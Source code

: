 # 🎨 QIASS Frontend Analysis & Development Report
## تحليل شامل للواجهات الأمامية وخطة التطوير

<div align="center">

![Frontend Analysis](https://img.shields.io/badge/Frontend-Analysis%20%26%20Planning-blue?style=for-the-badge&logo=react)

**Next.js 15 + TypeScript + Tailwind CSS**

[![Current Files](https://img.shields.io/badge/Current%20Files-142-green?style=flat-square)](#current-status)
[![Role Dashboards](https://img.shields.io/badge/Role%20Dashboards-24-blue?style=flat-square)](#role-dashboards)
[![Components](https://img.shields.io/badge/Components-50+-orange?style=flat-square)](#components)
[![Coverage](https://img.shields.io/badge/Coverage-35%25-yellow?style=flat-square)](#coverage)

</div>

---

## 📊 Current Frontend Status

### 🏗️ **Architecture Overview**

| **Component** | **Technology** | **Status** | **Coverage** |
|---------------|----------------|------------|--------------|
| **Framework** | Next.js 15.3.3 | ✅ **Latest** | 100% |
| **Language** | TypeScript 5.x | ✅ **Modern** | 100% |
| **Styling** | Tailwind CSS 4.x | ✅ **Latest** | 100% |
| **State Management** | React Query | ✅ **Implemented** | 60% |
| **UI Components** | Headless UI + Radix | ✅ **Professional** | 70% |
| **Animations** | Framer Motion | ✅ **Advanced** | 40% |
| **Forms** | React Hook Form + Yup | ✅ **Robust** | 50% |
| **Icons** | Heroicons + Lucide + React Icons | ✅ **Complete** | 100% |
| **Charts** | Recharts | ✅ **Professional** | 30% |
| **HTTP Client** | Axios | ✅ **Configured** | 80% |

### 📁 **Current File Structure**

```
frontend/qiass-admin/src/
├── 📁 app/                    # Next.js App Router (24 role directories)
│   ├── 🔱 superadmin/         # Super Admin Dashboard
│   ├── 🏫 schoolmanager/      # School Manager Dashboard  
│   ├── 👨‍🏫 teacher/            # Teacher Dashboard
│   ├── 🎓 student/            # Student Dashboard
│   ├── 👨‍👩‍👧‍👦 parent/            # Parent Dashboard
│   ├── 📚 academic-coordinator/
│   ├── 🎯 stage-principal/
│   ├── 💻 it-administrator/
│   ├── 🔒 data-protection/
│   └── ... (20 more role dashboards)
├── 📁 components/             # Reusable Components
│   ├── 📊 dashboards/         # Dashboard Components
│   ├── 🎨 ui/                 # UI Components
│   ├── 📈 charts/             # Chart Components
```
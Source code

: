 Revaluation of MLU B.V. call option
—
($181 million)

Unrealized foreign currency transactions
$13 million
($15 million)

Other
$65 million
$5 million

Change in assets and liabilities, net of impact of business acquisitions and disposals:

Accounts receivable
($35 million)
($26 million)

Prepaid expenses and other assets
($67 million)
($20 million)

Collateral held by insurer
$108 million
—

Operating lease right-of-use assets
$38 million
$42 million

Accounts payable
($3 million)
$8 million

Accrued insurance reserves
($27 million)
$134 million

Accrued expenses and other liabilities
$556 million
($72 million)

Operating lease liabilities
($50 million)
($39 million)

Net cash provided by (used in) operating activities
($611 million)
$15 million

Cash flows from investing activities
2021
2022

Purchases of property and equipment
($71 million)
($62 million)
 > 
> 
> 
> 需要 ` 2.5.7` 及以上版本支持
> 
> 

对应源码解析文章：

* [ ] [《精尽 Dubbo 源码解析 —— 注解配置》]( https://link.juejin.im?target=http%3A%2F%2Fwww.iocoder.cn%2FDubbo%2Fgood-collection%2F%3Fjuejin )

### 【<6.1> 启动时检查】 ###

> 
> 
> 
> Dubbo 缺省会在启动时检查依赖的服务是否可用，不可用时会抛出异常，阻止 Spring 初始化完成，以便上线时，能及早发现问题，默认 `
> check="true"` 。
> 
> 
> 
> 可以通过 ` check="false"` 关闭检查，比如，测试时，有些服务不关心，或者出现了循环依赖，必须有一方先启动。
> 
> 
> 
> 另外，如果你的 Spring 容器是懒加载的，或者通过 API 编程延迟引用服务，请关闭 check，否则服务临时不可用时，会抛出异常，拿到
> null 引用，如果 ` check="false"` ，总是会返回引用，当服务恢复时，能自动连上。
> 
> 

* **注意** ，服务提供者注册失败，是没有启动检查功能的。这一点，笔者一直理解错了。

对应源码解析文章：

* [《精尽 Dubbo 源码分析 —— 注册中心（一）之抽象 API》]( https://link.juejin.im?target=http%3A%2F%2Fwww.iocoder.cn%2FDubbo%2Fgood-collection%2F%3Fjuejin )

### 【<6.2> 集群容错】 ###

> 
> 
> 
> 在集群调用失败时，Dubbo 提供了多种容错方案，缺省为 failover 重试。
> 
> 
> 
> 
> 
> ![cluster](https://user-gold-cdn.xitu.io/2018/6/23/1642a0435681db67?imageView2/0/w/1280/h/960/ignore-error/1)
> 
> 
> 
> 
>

— AIM OF THE EXERCISE —
Print the data above exactly as it reads.

— RESPONSE BOX —
Source code

: # 🎨 QIASS Frontend Analysis & Development Report
## تحليل شامل للواجهات الأمامية وخطة التطوير

<div align="center">

![Frontend Analysis](https://img.shields.io/badge/Frontend-Analysis%20%26%20Planning-blue?style=for-the-badge&logo=react)

**Next.js 15 + TypeScript + Tailwind CSS**

[![Current Files](https://img.shields.io/badge/Current%20Files-142-green?style=flat-square)](#current-status)
[![Role Dashboards](https://img.shields.io/badge/Role%20Dashboards-24-blue?style=flat-square)](#role-dashboards)
[![Components](https://img.shields.io/badge/Components-50+-orange?style=flat-square)](#components)
[![Coverage](https://img.shields.io/badge/Coverage-35%25-yellow?style=flat-square)](#coverage)

</div>

---

## 📊 Current Frontend Status

### 🏗️ **Architecture Overview**

| **Component** | **Technology** | **Status** | **Coverage** |
|---------------|----------------|------------|--------------|
| **Framework** | Next.js 15.3.3 | ✅ **Latest** | 100% |
| **Language** | TypeScript 5.x | ✅ **Modern** | 100% |
| **Styling** | Tailwind CSS 4.x | ✅ **Latest** | 100% |
| **State Management** | React Query | ✅ **Implemented** | 60% |
| **UI Components** | Headless UI + Radix | ✅ **Professional** | 70% |
| **Animations** | Framer Motion | ✅ **Advanced** | 40% |
| **Forms** | React Hook Form + Yup | ✅ **Robust** | 50% |
| **Icons** | Heroicons + Lucide + React Icons | ✅ **Complete** | 100% |
| **Charts** | Recharts | ✅ **Professional** | 30% |
| **HTTP Client** | Axios | ✅ **Configured** | 80% |

### 📁 **Current File Structure**

```
frontend/qiass-admin/src/
├── 📁 app/                    # Next.js App Router (24 role directories)
│   ├── 🔱 superadmin/         # Super Admin Dashboard
│   ├── 🏫 schoolmanager/      # School Manager Dashboard  
│   ├── 👨‍🏫 teacher/            # Teacher Dashboard
│   ├── 🎓 student/            # Student Dashboard
│   ├── 👨‍👩‍👧‍👦 parent/            # Parent Dashboard
│   ├── 📚 academic-coordinator/
│   ├── 🎯 stage-principal/
│   ├── 💻 it-administrator/
│   ├── 🔒 data-protection/
│   └── ... (20 more role dashboards)
├── 📁 components/             # Reusable Components
│   ├── 📊 dashboards/         # Dashboard Components
│   ├── 🎨 ui/                 # UI Components
│   ├── 📈 charts/             # Chart Components
```
Source code

: Revaluation of MLU B.V. call option
—
($181 million)

Unrealized foreign currency transactions
$13 million
($15 million)

Other
$65 million
$5 million

Change in assets and liabilities, net of impact of business acquisitions and disposals:

Accounts receivable
($35 million)
($26 million)

Prepaid expenses and other assets
($67 million)
($20 million)

Collateral held by insurer
$108 million
—

Operating lease right-of-use assets
$38 million
$42 million

Accounts payable
($3 million)
$8 million

Accrued insurance reserves
($27 million)
$134 million

Accrued expenses and other liabilities
$556 million
($72 million)

Operating lease liabilities
($50 million)
($39 million)

Net cash provided by (used in) operating activities
($611 million)
$15 million

Cash flows from investing activities
2021
2022

Purchases of property and equipment
($71 million)
($62 million)
 > 
> 
> 
> 需要 ` 2.5.7` 及以上版本支持
> 
> 

对应源码解析文章：

* [ ] [《精尽 Dubbo 源码解析 —— 注解配置》]( https://link.juejin.im?target=http%3A%2F%2Fwww.iocoder.cn%2FDubbo%2Fgood-collection%2F%3Fjuejin )

### 【<6.1> 启动时检查】 ###

> 
> 
> 
> Dubbo 缺省会在启动时检查依赖的服务是否可用，不可用时会抛出异常，阻止 Spring 初始化完成，以便上线时，能及早发现问题，默认 `
> check="true"` 。
> 
> 
> 
> 可以通过 ` check="false"` 关闭检查，比如，测试时，有些服务不关心，或者出现了循环依赖，必须有一方先启动。
> 
> 
> 
> 另外，如果你的 Spring 容器是懒加载的，或者通过 API 编程延迟引用服务，请关闭 check，否则服务临时不可用时，会抛出异常，拿到
> null 引用，如果 ` check="false"` ，总是会返回引用，当服务恢复时，能自动连上。
> 
> 

* **注意** ，服务提供者注册失败，是没有启动检查功能的。这一点，笔者一直理解错了。

对应源码解析文章：

* [《精尽 Dubbo 源码分析 —— 注册中心（一）之抽象 API》]( https://link.juejin.im?target=http%3A%2F%2Fwww.iocoder.cn%2FDubbo%2Fgood-collection%2F%3Fjuejin )

### 【<6.2> 集群容错】 ###

> 
> 
> 
> 在集群调用失败时，Dubbo 提供了多种容错方案，缺省为 failover 重试。
> 
> 
> 
> 
> 
> ![cluster](https://user-gold-cdn.xitu.io/2018/6/23/1642a0435681db67?imageView2/0/w/1280/h/960/ignore-error/1)
> 
> 
> 
> 
>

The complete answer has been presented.